It was Kate’s mention of incest in one of these letters, of Bryce’s “fondling love for his daughters,” that brought Jay and Melissa together. He had felt compelled to interview her, and her denial was both succinct and credible. “My father may be a prick,” she said with a smile, “but he’s no child molester.” Jay had asked her to confirm her statement in a short letter to him, which she did, adding a postscript inviting him to call her for a drink if the mood struck him, which, unfortunately, it did.
The letters, he recalled, contained other, similarly bizarre accusations against Bryce, which Jay dismissed as patently absurd—psychedelic falsehoods dreamed up when Kate went down her rabbit hole of prescription drugs and alcohol. He found nothing in any of them that gave any clue that she feared for her physical safety or her life at the hands of her husband.

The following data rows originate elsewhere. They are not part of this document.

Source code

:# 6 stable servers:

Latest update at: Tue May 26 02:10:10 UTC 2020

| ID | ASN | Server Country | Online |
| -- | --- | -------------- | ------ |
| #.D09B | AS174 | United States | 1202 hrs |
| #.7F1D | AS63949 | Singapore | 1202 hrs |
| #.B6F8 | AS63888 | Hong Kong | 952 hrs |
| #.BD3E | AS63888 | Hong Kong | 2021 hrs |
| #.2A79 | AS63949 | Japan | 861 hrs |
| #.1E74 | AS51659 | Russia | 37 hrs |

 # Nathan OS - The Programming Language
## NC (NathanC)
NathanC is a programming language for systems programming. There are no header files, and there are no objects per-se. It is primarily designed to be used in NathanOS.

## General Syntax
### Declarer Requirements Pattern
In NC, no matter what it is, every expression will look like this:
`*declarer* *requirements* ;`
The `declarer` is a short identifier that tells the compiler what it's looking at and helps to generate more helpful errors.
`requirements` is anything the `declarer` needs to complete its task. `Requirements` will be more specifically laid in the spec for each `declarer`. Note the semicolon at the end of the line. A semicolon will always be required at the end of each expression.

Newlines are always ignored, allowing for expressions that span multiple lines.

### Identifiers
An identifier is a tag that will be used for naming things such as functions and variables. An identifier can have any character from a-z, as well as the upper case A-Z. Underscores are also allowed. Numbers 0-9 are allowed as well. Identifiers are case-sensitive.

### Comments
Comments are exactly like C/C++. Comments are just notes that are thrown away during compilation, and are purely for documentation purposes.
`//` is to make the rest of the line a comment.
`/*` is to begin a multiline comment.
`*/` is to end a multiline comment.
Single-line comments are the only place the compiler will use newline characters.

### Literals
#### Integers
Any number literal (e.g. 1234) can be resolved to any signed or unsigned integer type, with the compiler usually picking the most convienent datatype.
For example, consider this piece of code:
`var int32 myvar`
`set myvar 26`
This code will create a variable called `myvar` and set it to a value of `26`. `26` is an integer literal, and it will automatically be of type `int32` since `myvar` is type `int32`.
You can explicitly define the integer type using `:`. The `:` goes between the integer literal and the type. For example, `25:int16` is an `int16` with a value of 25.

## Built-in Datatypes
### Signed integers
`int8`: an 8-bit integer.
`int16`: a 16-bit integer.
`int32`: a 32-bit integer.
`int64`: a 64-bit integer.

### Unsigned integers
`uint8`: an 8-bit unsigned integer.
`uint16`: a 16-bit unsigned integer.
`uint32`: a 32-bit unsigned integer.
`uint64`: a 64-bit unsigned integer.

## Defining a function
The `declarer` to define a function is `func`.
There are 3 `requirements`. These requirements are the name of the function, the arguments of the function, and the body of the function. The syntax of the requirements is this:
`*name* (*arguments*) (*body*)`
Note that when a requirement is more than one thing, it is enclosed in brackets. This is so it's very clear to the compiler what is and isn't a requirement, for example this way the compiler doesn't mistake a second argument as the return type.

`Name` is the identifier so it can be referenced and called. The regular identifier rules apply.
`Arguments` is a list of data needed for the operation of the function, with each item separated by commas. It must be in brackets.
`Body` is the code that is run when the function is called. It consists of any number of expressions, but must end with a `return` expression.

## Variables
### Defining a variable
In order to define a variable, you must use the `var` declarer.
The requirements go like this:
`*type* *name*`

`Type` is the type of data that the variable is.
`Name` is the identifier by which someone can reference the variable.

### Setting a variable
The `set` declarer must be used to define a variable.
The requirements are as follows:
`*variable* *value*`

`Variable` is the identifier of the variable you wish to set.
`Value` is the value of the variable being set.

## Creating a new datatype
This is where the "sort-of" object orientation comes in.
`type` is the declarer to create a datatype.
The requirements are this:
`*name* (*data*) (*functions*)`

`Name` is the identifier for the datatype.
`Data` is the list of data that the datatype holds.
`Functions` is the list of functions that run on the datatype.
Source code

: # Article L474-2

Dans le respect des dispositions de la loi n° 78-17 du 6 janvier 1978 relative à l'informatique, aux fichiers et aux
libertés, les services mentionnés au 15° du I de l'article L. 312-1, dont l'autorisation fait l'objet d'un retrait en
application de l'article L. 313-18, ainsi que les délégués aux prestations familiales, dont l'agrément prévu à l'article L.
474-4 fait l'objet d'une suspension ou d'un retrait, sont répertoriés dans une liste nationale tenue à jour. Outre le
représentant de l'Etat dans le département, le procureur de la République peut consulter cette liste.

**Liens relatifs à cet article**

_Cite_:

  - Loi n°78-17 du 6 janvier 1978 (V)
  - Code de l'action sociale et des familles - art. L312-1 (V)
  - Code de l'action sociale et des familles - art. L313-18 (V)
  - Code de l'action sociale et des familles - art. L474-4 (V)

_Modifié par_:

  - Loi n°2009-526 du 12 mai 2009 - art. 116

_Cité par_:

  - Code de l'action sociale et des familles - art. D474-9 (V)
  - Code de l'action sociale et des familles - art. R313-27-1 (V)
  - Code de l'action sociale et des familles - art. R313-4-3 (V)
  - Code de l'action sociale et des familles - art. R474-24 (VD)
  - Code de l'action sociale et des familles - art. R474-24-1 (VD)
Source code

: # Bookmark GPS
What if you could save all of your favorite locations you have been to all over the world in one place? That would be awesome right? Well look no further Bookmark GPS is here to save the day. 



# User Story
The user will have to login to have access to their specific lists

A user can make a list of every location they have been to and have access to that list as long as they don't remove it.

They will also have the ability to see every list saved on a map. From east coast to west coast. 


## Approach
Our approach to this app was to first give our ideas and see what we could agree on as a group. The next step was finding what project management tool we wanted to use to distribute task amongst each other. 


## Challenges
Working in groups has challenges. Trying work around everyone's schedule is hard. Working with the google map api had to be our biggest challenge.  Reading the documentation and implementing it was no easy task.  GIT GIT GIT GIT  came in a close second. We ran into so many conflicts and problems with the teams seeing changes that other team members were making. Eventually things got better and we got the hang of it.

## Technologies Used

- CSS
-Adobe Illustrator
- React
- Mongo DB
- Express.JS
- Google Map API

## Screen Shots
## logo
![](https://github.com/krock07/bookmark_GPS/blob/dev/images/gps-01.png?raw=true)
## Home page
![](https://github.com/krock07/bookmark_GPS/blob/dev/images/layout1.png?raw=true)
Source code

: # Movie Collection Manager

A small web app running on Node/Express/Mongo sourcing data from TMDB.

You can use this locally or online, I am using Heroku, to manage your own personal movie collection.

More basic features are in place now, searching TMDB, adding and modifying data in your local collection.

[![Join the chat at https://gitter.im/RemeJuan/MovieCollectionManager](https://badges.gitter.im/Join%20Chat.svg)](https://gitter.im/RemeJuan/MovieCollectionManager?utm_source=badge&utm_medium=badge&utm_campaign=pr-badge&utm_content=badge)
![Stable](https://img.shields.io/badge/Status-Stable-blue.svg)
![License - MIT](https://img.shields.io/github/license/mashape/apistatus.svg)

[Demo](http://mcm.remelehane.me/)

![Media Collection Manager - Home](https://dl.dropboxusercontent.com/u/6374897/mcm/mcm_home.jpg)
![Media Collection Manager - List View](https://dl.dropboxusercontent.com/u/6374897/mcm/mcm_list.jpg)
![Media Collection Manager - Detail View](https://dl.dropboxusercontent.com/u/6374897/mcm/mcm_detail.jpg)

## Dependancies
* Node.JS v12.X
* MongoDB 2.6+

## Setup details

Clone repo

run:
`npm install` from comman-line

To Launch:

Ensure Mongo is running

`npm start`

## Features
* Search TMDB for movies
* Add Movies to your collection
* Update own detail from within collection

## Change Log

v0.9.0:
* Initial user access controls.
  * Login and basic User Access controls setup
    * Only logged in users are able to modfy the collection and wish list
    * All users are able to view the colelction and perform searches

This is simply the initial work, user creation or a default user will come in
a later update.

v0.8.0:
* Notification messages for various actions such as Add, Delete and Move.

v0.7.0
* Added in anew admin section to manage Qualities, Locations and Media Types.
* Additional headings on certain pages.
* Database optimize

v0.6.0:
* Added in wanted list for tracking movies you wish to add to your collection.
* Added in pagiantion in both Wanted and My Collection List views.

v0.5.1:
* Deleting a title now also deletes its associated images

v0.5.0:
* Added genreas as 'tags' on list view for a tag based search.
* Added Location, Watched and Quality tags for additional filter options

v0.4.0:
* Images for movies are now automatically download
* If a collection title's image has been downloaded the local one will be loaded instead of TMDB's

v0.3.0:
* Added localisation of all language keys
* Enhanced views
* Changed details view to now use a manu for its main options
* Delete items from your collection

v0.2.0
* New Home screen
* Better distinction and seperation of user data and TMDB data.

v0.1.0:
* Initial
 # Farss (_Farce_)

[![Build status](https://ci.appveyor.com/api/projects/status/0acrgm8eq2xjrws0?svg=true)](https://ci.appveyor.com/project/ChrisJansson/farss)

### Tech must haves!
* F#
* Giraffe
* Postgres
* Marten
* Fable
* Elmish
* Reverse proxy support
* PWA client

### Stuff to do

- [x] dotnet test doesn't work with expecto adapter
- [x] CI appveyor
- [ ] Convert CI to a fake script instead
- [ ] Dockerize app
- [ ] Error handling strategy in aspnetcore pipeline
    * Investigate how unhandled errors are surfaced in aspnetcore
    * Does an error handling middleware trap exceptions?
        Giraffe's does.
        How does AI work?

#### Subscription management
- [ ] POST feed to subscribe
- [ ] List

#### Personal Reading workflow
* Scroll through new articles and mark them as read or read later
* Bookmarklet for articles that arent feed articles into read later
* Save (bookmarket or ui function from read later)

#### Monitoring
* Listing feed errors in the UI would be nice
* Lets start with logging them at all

Relieved, he set the letters aside and sipped his Scotch. Overhead, the bats that slept all day in the woods behind his small Cape Cod were beginning their nightly aerobatics in search of insects to consume. A beheading, he told himself, was not a crime of passion, not in American culture. Who could have done such a thing, and why? He remembered the Menendez case in California several years back: two brothers had been convicted of shotgunning their parents to death. The motive: the parents’ estate. The thought that had been vaguely nagging him since his call from Al Garland now crystallized: Were Melissa and Marcy, princesses with nasty streaks—fearful of losing some or all of their meal tickets via their parents’ divorce—capable of such a thing?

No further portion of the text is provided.